The CCA level that can be used only by the STA 2 is also described
as a first CCA level, and the legacy CCA level is described as a
second CCA level.
[0046] The AP 1 can also describe a difference (CCA offset) between
the legacy CCA level and the variable CCA level in the CCA
field.
[0047] In addition, the STA 2 previously recognizes at least one
CCA level different from the legacy CCA level as the variable CCA
level, and the AP 1 can signal to the STA 2 that the variable CCA
level different from the legacy CCA level is used, in the beacon
frame. In this case, one-bit information indicating whether or not
the variable CCA level is used is described in the CCA field.

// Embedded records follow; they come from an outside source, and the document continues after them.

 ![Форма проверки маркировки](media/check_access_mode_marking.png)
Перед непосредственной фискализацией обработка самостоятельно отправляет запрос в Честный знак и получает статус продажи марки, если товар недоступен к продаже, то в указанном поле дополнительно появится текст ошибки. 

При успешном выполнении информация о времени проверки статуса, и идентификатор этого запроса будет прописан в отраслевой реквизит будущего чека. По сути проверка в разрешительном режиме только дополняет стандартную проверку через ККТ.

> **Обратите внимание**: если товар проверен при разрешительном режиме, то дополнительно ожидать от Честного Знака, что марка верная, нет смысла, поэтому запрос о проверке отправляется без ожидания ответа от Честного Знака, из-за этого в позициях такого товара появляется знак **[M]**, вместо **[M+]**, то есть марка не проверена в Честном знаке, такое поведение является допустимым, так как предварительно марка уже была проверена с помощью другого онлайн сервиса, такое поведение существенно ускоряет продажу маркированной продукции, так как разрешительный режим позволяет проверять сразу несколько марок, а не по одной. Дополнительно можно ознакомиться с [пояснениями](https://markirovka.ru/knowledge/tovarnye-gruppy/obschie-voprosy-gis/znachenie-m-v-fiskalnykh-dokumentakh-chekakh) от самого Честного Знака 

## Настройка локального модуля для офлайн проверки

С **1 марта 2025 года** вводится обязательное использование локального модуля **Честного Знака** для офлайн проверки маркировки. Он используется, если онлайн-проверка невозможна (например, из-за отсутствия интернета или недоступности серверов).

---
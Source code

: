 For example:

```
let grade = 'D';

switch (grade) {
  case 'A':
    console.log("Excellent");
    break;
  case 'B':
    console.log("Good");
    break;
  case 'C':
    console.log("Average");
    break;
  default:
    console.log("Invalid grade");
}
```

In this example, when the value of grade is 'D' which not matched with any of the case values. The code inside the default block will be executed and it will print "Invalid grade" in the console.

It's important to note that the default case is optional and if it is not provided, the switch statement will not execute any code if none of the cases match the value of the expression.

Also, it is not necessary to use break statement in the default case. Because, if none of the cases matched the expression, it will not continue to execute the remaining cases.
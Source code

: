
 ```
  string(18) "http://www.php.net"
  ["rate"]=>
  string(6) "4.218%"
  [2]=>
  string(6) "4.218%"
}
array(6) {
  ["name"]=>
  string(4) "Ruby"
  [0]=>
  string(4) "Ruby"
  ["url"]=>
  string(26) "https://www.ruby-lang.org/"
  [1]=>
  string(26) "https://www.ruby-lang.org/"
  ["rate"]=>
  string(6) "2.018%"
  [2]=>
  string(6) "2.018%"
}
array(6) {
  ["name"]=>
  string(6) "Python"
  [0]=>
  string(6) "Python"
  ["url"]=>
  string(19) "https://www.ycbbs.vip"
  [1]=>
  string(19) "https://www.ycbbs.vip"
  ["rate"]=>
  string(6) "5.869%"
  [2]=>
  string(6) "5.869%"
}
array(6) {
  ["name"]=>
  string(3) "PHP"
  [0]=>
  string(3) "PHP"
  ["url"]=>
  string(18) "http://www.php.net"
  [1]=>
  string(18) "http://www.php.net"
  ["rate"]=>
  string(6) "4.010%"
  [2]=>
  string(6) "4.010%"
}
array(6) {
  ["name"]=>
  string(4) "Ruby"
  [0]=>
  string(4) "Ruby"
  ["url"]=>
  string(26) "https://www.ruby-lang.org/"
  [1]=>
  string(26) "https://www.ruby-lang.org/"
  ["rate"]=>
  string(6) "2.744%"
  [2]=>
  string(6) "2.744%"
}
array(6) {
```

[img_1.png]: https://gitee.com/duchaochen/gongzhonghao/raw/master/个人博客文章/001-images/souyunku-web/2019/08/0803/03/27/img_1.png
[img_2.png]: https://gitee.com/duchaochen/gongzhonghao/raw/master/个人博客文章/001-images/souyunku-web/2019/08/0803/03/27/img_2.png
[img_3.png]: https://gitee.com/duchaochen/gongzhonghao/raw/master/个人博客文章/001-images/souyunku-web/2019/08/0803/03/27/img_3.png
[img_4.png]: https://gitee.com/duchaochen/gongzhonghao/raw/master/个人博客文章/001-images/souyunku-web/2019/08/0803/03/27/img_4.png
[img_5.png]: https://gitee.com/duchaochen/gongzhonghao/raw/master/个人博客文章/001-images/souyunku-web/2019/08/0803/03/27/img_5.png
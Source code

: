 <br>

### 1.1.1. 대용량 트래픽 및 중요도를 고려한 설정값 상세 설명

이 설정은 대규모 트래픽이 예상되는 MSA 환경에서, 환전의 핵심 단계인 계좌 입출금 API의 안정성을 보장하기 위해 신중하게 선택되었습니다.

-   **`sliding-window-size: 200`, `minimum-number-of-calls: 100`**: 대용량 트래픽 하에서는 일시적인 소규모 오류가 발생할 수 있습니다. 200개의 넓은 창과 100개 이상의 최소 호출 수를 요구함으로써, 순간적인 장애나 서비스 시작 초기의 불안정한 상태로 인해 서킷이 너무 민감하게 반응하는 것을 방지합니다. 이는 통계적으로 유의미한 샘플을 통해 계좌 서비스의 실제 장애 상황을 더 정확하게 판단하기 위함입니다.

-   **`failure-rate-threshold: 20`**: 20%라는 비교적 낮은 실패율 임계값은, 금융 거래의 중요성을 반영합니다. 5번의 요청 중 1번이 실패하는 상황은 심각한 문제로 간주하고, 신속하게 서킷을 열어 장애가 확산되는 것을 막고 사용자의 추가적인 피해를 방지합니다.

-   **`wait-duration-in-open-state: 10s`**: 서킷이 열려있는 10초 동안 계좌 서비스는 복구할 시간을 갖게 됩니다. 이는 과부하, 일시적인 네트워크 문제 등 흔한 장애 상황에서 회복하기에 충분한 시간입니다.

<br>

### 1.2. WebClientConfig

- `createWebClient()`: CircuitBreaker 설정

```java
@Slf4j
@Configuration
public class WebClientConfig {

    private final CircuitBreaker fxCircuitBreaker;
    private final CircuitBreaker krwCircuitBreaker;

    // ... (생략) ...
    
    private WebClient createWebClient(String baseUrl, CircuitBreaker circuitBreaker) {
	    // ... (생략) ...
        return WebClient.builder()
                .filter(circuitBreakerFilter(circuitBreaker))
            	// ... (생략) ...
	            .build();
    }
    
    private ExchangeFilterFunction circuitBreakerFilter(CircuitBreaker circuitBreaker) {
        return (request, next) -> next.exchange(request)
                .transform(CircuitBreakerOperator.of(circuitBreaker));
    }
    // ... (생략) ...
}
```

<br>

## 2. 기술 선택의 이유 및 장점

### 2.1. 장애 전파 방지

[0048] The AP 1 can signal the above information in a management
frame other than the beacon frame. Further, instead of signaling
the information on the CCA level in the transmission frame of a
specific type, the AP 1 can include the information (for example,
CCA level or CCA offset), for example, in the PHY header of a
transmission frame.
[0049] The AP 1 does not necessarily signal a usage instruction of
a CCA level different from the legacy CCA level, to the STA 2. For
example, when most of the devices connected to the AP 1 are the
STAs 2, or most of the types (kinds) of the signals transmitted by
the AP 1 are signals addressed to the STA 2 to which the present
invention is applied, or when most of the types of the signals
received by the AP 1 are signals received from the STA 2 to which
the present invention is applied, the AP 1 may signal the legacy
CCA level to the STA 2, or stop the notification of the CCA level
itself.
[0050] The wireless transmission unit 1034 performs a process of
converting the baseband signal generated by the frame configuration
unit 1032 into a signal in a radio frequency (RF) band. The process
performed by the wireless transmission unit 1034 includes
digital-analog conversion, filtering, frequency conversion from a
baseband to an RF band, and the like.
[0051] The antenna 105 transmits the signal generated by the
transmission unit 103 to each STA.
[0052] The AP 1 also has a function of receiving a signal
transmitted from each STA. The antenna 105 receives the signal
transmitted from each STA and outputs it to the reception unit
104.
[0053] The reception unit 104 includes a physical channel signal
demodulation unit 1041, and a wireless reception unit 1042. The
wireless reception unit 1042 converts the RF band signal input from
the antenna 105 into a baseband signal. The process performed by
the wireless reception unit 1042 includes frequency conversion from
the RF band to the baseband band, filtering, analog/digital
conversion, and the like. In addition, the process performed by the
reception unit 104 may include a function of measuring ambient
interference in a specific frequency band and securing the
frequency band (carrier sense).
[0054] The physical channel signal demodulation unit 1041
demodulates the baseband signal output from the wireless reception
unit 1042. The signal demodulated by the physical channel signal
demodulation unit 1041 is a signal transmitted by the STA 2 and the
STA 3 on the uplink, and its frame configuration is the same as
that of the data frame generated by the frame configuration unit
1032. Therefore, the physical channel signal demodulation unit 1041
can demodulate the uplink data from the data channel based on the
control information transmitted on the control channel of the data
frame. In addition, the physical channel signal demodulation unit
1041 may include a carrier sense function.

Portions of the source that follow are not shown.